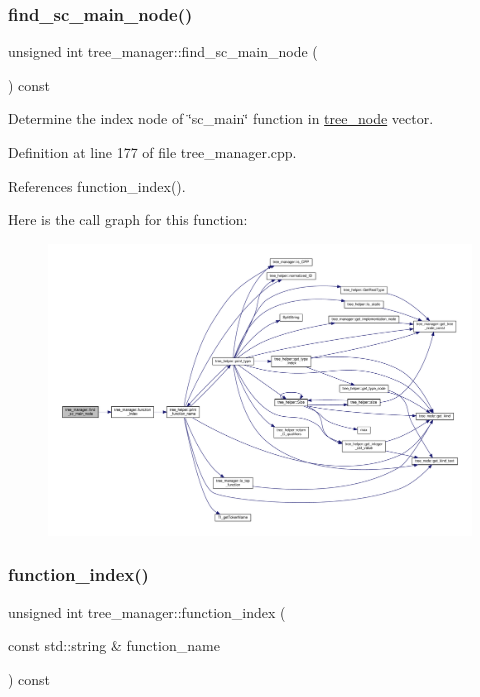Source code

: \subsubsection{\texorpdfstring{find\+\_\+sc\+\_\+main\+\_\+node()}{find\_sc\_main\_node()}}
{\footnotesize\ttfamily unsigned int tree\+\_\+manager\+::find\+\_\+sc\+\_\+main\+\_\+node (\begin{DoxyParamCaption}{ }\end{DoxyParamCaption}) const}



Determine the index node of \char`\"{}sc\+\_\+main\char`\"{} function in \hyperlink{classtree__node}{tree\+\_\+node} vector. 



Definition at line 177 of file tree\+\_\+manager.\+cpp.



References function\+\_\+index().

Here is the call graph for this function\+:
\nopagebreak
\begin{figure}[H]
\begin{center}
\leavevmode
\includegraphics[width=350pt]{d2/ddd/classtree__manager_a2bf93600d8a99ad30880216fa12c929f_cgraph}
\end{center}
\end{figure}
\mbox{\label{classtree__manager_aada163f9f7e3d56944cb7b4d73329609}} 
\subsubsection{\texorpdfstring{function\+\_\+index()}{function\_index()}}
{\footnotesize\ttfamily unsigned int tree\+\_\+manager\+::function\+\_\+index (\begin{DoxyParamCaption}\item[{const std\+::string \&}]{function\+\_\+name }\end{DoxyParamCaption}) const}



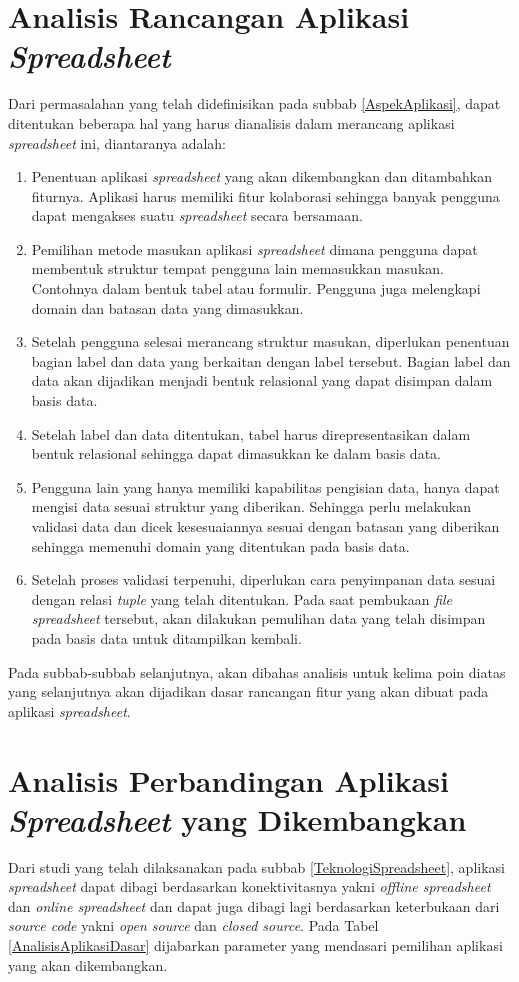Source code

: \section{Analisis Rancangan Aplikasi \textit{Spreadsheet}}
Dari permasalahan yang telah didefinisikan pada subbab \ref{AspekAplikasi}, dapat ditentukan beberapa hal yang harus dianalisis dalam merancang aplikasi \textit{spreadsheet} ini, diantaranya adalah:
\begin{enumerate}
	\item Penentuan aplikasi \textit{spreadsheet} yang akan dikembangkan dan ditambahkan fiturnya. Aplikasi harus memiliki fitur kolaborasi sehingga banyak pengguna dapat mengakses suatu \textit{spreadsheet} secara bersamaan.  
	\item Pemilihan metode masukan aplikasi \textit{spreadsheet} dimana pengguna dapat membentuk struktur tempat pengguna lain memasukkan masukan. Contohnya dalam bentuk tabel atau formulir. Pengguna juga melengkapi domain dan batasan data yang dimasukkan.
	\item Setelah pengguna selesai merancang struktur masukan, diperlukan penentuan bagian label dan data yang berkaitan dengan label tersebut. Bagian label dan data akan dijadikan menjadi bentuk relasional yang dapat disimpan dalam basis data.
	\item Setelah label dan data ditentukan, tabel harus direpresentasikan dalam bentuk relasional sehingga dapat dimasukkan ke dalam basis data.
	\item Pengguna lain yang hanya memiliki kapabilitas pengisian data, hanya dapat mengisi data sesuai struktur yang diberikan. Sehingga perlu melakukan validasi data dan dicek kesesuaiannya sesuai dengan batasan yang diberikan sehingga memenuhi domain yang ditentukan pada basis data.
	\item Setelah proses validasi terpenuhi, diperlukan cara penyimpanan data sesuai dengan relasi \textit{tuple} yang telah ditentukan. Pada saat pembukaan \textit{file spreadsheet} tersebut, akan dilakukan pemulihan data yang telah disimpan pada basis data untuk ditampilkan kembali.
\end{enumerate}
Pada subbab-subbab selanjutnya, akan dibahas analisis untuk kelima poin diatas yang selanjutnya akan dijadikan dasar rancangan fitur yang akan dibuat pada aplikasi \textit{spreadsheet}.

\section{Analisis Perbandingan Aplikasi \textit{Spreadsheet} yang Dikembangkan}
Dari studi yang telah dilaksanakan pada subbab \ref{TeknologiSpreadsheet}, aplikasi \textit{spreadsheet} dapat dibagi berdasarkan konektivitasnya yakni \textit{offline spreadsheet} dan \textit{online spreadsheet} dan dapat juga dibagi lagi berdasarkan keterbukaan dari \textit{source code} yakni \textit{open source} dan \textit{closed source}. Pada Tabel \ref{AnalisisAplikasiDasar} dijabarkan parameter yang mendasari pemilihan aplikasi yang akan dikembangkan.

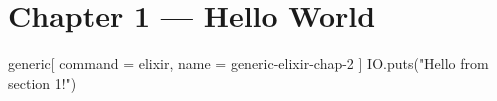 \documentclass[../example.tex]{subfiles}
\def\exopts{
    command = elixir,
    name    = generic-elixir-chap-2
}
\begin{document}
\section{Chapter 1 — Hello World}

\begin{sciffi}{generic}[\exopts]
  IO.puts("Hello from section 1!")
\end{sciffi}
\end{document}
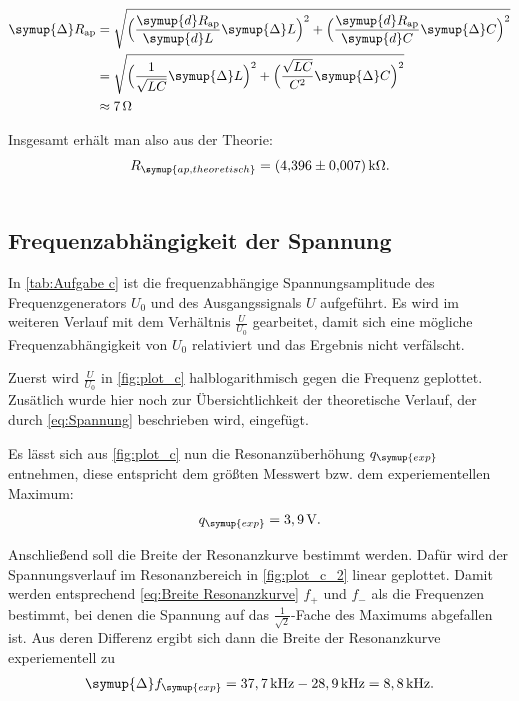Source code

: \begin{align*}
  \label{eqn:Fehler Rap}
  \symup{\Delta} R_{\text{ap}} &= \sqrt{\Bigl(\frac{\symup{d}R_{\text{ap}}}{\symup{d}L}\symup{\Delta} L \Bigr)^2+\Bigl(\frac{\symup{d}R_{\text{ap}}}{\symup{d}C}\symup{\Delta} C\Bigr)^2} \\
  &= \sqrt{\Bigl(\frac{1}{\sqrt{LC}}\symup{\Delta} L\Bigr)^2+\Bigl(\frac{\sqrt{LC}}{C^2}\symup{\Delta} C\Bigr)^2} \\
  &\approx 7\,\unit{\ohm}
\end{align*}

Insgesamt erhält man also aus der Theorie:
\begin{gather*}
  R_{\symup{ap, theoretisch}} = \qty{4,396+-0.007}{\kilo\ohm}. \\ \notag
\end{gather*}

\subsection{Frequenzabhängigkeit der Spannung}
\label{sec:Frequenzabhängigkeit der Spannung}

In \autoref{tab:Aufgabe c} ist die frequenzabhängige Spannungsamplitude des Frequenzgenerators $U_0$ und des Ausgangssignals $U$
aufgeführt. Es wird im weiteren Verlauf mit dem Verhältnis $\frac{U}{U_{0}}$ gearbeitet, damit sich eine mögliche
Frequenzabhängigkeit von $U_0$ relativiert und das Ergebnis nicht verfälscht. 

Zuerst wird $\frac{U}{U_{0}}$ in \autoref{fig:plot_c} halblogarithmisch gegen die Frequenz geplottet.
Zusätlich wurde hier noch zur Übersichtlichkeit der theoretische Verlauf, der durch \eqref{eq:Spannung} beschrieben wird, eingefügt.

Es lässt sich aus \autoref{fig:plot_c} nun die Resonanzüberhöhung $q_{\symup{exp}}$ entnehmen, diese entspricht dem größten Messwert bzw.
dem experiementellen Maximum:
\begin{gather*}
  q_{\symup{exp}} = 3,9\,\unit{\volt}. \notag
\end{gather*}

Anschließend soll die Breite der Resonanzkurve bestimmt werden.
Dafür wird der Spannungsverlauf im Resonanzbereich in \autoref{fig:plot_c_2} linear geplottet.
Damit werden entsprechend \eqref{eq:Breite Resonanzkurve} $f_+$ und $f_-$ als die Frequenzen bestimmt, bei denen
die Spannung auf das  $\frac{1}{\sqrt{2}}$-Fache des Maximums abgefallen ist.
Aus deren Differenz ergibt sich dann die Breite der Resonanzkurve experiementell zu
\begin{gather*}
  \symup{\Delta}f_{\symup{exp}} = 37,7\,\unit{\kilo\hertz} - 28,9\,\unit{\kilo\hertz} = 8,8\,\unit{\kilo\hertz}. \notag
\end{gather*}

- - - - - - -

The material is to be written out word for word, and the pictures are to be left out.

Source code

: \subsubsection{\texorpdfstring{find\+\_\+sc\+\_\+main\+\_\+node()}{find\_sc\_main\_node()}}
{\footnotesize\ttfamily unsigned int tree\+\_\+manager\+::find\+\_\+sc\+\_\+main\+\_\+node (\begin{DoxyParamCaption}{ }\end{DoxyParamCaption}) const}



Determine the index node of \char`\"{}sc\+\_\+main\char`\"{} function in \hyperlink{classtree__node}{tree\+\_\+node} vector. 



Definition at line 177 of file tree\+\_\+manager.\+cpp.



References function\+\_\+index().

Here is the call graph for this function\+:
\nopagebreak
\begin{figure}[H]
\begin{center}
\leavevmode
\includegraphics[width=350pt]{d2/ddd/classtree__manager_a2bf93600d8a99ad30880216fa12c929f_cgraph}
\end{center}
\end{figure}
\mbox{\label{classtree__manager_aada163f9f7e3d56944cb7b4d73329609}} 
\subsubsection{\texorpdfstring{function\+\_\+index()}{function\_index()}}
{\footnotesize\ttfamily unsigned int tree\+\_\+manager\+::function\+\_\+index (\begin{DoxyParamCaption}\item[{const std\+::string \&}]{function\+\_\+name }\end{DoxyParamCaption}) const}



Source code

: \section{Analisis Rancangan Aplikasi \textit{Spreadsheet}}
Dari permasalahan yang telah didefinisikan pada subbab \ref{AspekAplikasi}, dapat ditentukan beberapa hal yang harus dianalisis dalam merancang aplikasi \textit{spreadsheet} ini, diantaranya adalah:
\begin{enumerate}
	\item Penentuan aplikasi \textit{spreadsheet} yang akan dikembangkan dan ditambahkan fiturnya. Aplikasi harus memiliki fitur kolaborasi sehingga banyak pengguna dapat mengakses suatu \textit{spreadsheet} secara bersamaan.  
	\item Pemilihan metode masukan aplikasi \textit{spreadsheet} dimana pengguna dapat membentuk struktur tempat pengguna lain memasukkan masukan. Contohnya dalam bentuk tabel atau formulir. Pengguna juga melengkapi domain dan batasan data yang dimasukkan.
	\item Setelah pengguna selesai merancang struktur masukan, diperlukan penentuan bagian label dan data yang berkaitan dengan label tersebut. Bagian label dan data akan dijadikan menjadi bentuk relasional yang dapat disimpan dalam basis data.
	\item Setelah label dan data ditentukan, tabel harus direpresentasikan dalam bentuk relasional sehingga dapat dimasukkan ke dalam basis data.
	\item Pengguna lain yang hanya memiliki kapabilitas pengisian data, hanya dapat mengisi data sesuai struktur yang diberikan. Sehingga perlu melakukan validasi data dan dicek kesesuaiannya sesuai dengan batasan yang diberikan sehingga memenuhi domain yang ditentukan pada basis data.
	\item Setelah proses validasi terpenuhi, diperlukan cara penyimpanan data sesuai dengan relasi \textit{tuple} yang telah ditentukan. Pada saat pembukaan \textit{file spreadsheet} tersebut, akan dilakukan pemulihan data yang telah disimpan pada basis data untuk ditampilkan kembali.
\end{enumerate}
Pada subbab-subbab selanjutnya, akan dibahas analisis untuk kelima poin diatas yang selanjutnya akan dijadikan dasar rancangan fitur yang akan dibuat pada aplikasi \textit{spreadsheet}.

\section{Analisis Perbandingan Aplikasi \textit{Spreadsheet} yang Dikembangkan}
Dari studi yang telah dilaksanakan pada subbab \ref{TeknologiSpreadsheet}, aplikasi \textit{spreadsheet} dapat dibagi berdasarkan konektivitasnya yakni \textit{offline spreadsheet} dan \textit{online spreadsheet} dan dapat juga dibagi lagi berdasarkan keterbukaan dari \textit{source code} yakni \textit{open source} dan \textit{closed source}. Pada Tabel \ref{AnalisisAplikasiDasar} dijabarkan parameter yang mendasari pemilihan aplikasi yang akan dikembangkan.

 \documentclass[../example.tex]{subfiles}
\def\exopts{
    command = elixir,
    name    = generic-elixir-chap-2
}
\begin{document}
\section{Chapter 1 — Hello World}

\begin{sciffi}{generic}[\exopts]
  IO.puts("Hello from section 1!")
\end{sciffi}
\end{document}
Source code

: \begin{align*}
  \label{eqn:Fehler Rap}
  \symup{\Delta} R_{\text{ap}} &= \sqrt{\Bigl(\frac{\symup{d}R_{\text{ap}}}{\symup{d}L}\symup{\Delta} L \Bigr)^2+\Bigl(\frac{\symup{d}R_{\text{ap}}}{\symup{d}C}\symup{\Delta} C\Bigr)^2} \\
  &= \sqrt{\Bigl(\frac{1}{\sqrt{LC}}\symup{\Delta} L\Bigr)^2+\Bigl(\frac{\sqrt{LC}}{C^2}\symup{\Delta} C\Bigr)^2} \\
  &\approx 7\,\unit{\ohm}
\end{align*}

Insgesamt erhält man also aus der Theorie:
\begin{gather*}
  R_{\symup{ap, theoretisch}} = \qty{4,396+-0.007}{\kilo\ohm}. \\ \notag
\end{gather*}

\subsection{Frequenzabhängigkeit der Spannung}
\label{sec:Frequenzabhängigkeit der Spannung}

In \autoref{tab:Aufgabe c} ist die frequenzabhängige Spannungsamplitude des Frequenzgenerators $U_0$ und des Ausgangssignals $U$
aufgeführt. Es wird im weiteren Verlauf mit dem Verhältnis $\frac{U}{U_{0}}$ gearbeitet, damit sich eine mögliche
Frequenzabhängigkeit von $U_0$ relativiert und das Ergebnis nicht verfälscht. 

Zuerst wird $\frac{U}{U_{0}}$ in \autoref{fig:plot_c} halblogarithmisch gegen die Frequenz geplottet.
Zusätlich wurde hier noch zur Übersichtlichkeit der theoretische Verlauf, der durch \eqref{eq:Spannung} beschrieben wird, eingefügt.

Es lässt sich aus \autoref{fig:plot_c} nun die Resonanzüberhöhung $q_{\symup{exp}}$ entnehmen, diese entspricht dem größten Messwert bzw.
dem experiementellen Maximum:
\begin{gather*}
  q_{\symup{exp}} = 3,9\,\unit{\volt}. \notag
\end{gather*}

Anschließend soll die Breite der Resonanzkurve bestimmt werden.
Dafür wird der Spannungsverlauf im Resonanzbereich in \autoref{fig:plot_c_2} linear geplottet.
Damit werden entsprechend \eqref{eq:Breite Resonanzkurve} $f_+$ und $f_-$ als die Frequenzen bestimmt, bei denen
die Spannung auf das  $\frac{1}{\sqrt{2}}$-Fache des Maximums abgefallen ist.
Aus deren Differenz ergibt sich dann die Breite der Resonanzkurve experiementell zu
\begin{gather*}
  \symup{\Delta}f_{\symup{exp}} = 37,7\,\unit{\kilo\hertz} - 28,9\,\unit{\kilo\hertz} = 8,8\,\unit{\kilo\hertz}. \notag
\end{gather*}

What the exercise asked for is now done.